▶ **Work item**: The word "commandName" marks the lines to find; copy every such line from the data below.

▶ **Data in this exercise**:
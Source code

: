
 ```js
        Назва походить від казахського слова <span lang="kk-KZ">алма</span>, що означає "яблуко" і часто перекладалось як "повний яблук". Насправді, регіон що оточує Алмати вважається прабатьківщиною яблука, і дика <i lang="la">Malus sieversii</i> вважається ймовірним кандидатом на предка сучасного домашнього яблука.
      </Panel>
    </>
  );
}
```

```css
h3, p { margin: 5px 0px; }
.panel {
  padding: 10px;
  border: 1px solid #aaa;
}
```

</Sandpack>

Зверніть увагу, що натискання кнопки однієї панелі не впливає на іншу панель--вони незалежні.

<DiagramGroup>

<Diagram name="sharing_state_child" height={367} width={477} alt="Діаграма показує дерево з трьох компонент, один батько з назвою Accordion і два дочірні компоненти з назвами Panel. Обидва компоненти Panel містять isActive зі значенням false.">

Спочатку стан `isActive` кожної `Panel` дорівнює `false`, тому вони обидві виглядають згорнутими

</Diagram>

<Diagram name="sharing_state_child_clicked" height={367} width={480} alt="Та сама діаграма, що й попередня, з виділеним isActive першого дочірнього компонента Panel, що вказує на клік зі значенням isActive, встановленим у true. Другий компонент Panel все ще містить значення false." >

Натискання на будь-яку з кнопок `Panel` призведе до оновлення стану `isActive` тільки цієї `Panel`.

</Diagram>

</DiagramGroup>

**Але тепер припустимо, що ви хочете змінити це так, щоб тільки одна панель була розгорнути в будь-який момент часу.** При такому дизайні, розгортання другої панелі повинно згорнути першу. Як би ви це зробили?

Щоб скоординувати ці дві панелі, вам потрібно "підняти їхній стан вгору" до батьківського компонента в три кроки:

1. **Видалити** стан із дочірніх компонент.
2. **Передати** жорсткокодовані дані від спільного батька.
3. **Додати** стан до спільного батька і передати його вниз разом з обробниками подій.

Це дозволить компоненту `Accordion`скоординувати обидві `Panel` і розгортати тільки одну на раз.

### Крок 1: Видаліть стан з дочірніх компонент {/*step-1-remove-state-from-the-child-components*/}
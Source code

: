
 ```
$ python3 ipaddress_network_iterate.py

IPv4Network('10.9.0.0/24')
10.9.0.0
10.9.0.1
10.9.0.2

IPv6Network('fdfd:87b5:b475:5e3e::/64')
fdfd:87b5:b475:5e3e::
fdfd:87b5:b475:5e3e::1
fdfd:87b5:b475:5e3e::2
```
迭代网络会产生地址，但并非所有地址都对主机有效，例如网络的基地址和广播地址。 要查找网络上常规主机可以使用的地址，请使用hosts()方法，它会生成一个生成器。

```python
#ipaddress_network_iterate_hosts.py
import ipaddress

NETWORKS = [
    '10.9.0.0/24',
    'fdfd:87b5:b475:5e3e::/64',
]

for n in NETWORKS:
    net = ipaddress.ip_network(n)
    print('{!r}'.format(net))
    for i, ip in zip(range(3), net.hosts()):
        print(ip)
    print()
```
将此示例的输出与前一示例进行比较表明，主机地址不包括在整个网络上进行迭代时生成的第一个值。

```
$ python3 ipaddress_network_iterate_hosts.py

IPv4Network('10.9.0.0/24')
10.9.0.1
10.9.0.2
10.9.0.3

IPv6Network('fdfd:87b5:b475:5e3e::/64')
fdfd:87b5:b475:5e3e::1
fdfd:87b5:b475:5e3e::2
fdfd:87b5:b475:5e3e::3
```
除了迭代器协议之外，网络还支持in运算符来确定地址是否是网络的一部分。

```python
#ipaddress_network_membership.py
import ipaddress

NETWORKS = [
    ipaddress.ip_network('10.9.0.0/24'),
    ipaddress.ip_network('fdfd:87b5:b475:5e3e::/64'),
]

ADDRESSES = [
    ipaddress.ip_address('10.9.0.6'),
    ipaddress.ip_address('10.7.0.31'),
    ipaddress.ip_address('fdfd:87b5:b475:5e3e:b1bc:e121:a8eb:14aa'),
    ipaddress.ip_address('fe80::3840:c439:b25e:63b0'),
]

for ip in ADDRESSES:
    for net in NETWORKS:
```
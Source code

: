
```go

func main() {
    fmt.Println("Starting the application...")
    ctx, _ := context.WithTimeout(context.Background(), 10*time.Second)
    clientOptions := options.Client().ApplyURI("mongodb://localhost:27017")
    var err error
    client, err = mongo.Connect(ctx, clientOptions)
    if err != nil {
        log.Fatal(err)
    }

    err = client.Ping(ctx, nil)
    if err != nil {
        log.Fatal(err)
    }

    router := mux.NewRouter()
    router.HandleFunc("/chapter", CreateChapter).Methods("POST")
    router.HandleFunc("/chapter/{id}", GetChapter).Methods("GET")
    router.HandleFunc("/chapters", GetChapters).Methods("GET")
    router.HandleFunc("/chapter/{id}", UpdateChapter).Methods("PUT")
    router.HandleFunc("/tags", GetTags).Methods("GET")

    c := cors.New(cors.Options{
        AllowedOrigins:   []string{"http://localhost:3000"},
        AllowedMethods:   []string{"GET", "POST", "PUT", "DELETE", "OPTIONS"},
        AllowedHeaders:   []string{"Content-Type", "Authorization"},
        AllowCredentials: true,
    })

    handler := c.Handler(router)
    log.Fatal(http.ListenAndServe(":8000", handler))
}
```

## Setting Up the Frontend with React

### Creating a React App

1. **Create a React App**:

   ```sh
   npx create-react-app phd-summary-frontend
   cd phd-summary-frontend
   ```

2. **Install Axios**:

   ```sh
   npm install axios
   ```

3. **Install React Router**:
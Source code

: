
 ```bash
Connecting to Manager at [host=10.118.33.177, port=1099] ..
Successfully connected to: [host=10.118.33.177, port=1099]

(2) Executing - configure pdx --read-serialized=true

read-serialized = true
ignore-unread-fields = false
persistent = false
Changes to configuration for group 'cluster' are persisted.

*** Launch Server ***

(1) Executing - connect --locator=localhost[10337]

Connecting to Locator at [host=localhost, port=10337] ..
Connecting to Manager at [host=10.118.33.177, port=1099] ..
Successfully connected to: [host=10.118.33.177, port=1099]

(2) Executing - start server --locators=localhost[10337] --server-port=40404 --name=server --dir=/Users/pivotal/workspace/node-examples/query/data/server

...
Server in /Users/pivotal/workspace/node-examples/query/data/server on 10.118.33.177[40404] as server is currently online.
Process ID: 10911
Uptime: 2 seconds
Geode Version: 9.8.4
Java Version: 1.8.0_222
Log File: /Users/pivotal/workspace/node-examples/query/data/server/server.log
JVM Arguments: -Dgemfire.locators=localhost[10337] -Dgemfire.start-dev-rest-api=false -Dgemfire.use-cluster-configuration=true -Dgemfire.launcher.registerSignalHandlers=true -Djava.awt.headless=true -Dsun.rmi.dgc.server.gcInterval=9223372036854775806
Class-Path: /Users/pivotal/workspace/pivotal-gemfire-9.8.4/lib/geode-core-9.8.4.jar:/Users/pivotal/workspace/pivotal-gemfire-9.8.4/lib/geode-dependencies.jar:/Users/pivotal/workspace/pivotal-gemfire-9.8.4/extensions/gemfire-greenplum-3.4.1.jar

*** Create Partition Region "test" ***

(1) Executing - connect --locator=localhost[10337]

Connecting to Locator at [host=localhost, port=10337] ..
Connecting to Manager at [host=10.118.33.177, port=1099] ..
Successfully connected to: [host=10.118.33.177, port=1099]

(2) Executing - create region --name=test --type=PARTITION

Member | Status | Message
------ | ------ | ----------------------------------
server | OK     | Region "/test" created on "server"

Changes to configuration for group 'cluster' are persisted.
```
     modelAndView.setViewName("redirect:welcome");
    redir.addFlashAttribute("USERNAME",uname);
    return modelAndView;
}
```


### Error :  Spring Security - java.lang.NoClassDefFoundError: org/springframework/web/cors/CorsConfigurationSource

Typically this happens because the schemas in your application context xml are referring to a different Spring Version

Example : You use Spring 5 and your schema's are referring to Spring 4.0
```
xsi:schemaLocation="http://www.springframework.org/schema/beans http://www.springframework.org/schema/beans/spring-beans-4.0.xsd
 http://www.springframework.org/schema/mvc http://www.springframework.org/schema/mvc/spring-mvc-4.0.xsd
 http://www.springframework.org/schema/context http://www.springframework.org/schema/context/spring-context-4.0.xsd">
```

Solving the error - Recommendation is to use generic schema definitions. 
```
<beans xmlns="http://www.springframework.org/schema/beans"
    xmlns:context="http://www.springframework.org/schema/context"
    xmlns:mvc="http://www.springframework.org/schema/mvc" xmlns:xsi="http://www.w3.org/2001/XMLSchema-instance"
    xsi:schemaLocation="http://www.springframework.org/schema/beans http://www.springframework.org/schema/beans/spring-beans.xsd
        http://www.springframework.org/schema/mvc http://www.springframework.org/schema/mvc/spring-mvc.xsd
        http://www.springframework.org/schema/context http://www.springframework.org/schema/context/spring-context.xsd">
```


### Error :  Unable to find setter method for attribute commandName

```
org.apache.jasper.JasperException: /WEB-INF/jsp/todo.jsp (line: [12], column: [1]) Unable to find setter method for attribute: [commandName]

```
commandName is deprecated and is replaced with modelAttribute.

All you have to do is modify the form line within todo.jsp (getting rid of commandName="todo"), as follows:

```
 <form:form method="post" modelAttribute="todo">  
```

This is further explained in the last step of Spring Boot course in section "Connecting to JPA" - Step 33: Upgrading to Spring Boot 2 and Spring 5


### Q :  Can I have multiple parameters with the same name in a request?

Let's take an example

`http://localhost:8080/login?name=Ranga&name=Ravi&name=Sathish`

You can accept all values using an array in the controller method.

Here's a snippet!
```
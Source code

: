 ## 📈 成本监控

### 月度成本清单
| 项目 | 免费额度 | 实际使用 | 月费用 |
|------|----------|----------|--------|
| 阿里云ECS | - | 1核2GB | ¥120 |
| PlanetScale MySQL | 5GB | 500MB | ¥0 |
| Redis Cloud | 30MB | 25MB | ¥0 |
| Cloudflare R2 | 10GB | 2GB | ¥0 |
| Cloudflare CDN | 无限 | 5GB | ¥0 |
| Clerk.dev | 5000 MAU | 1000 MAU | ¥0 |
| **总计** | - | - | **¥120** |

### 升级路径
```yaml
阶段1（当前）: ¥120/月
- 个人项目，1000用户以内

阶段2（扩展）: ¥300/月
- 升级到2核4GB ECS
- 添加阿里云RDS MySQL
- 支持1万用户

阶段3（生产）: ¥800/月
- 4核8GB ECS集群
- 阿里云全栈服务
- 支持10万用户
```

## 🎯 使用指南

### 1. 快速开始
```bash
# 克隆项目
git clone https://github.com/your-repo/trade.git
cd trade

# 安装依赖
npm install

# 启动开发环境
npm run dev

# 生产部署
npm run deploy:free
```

▶ **Solution**:
### Error :  Unable to find setter method for attribute commandName
org.apache.jasper.JasperException: /WEB-INF/jsp/todo.jsp (line: [12], column: [1]) Unable to find setter method for attribute: [commandName]
commandName is deprecated and is replaced with modelAttribute.
All you have to do is modify the form line within todo.jsp (getting rid of commandName="todo"), as follows:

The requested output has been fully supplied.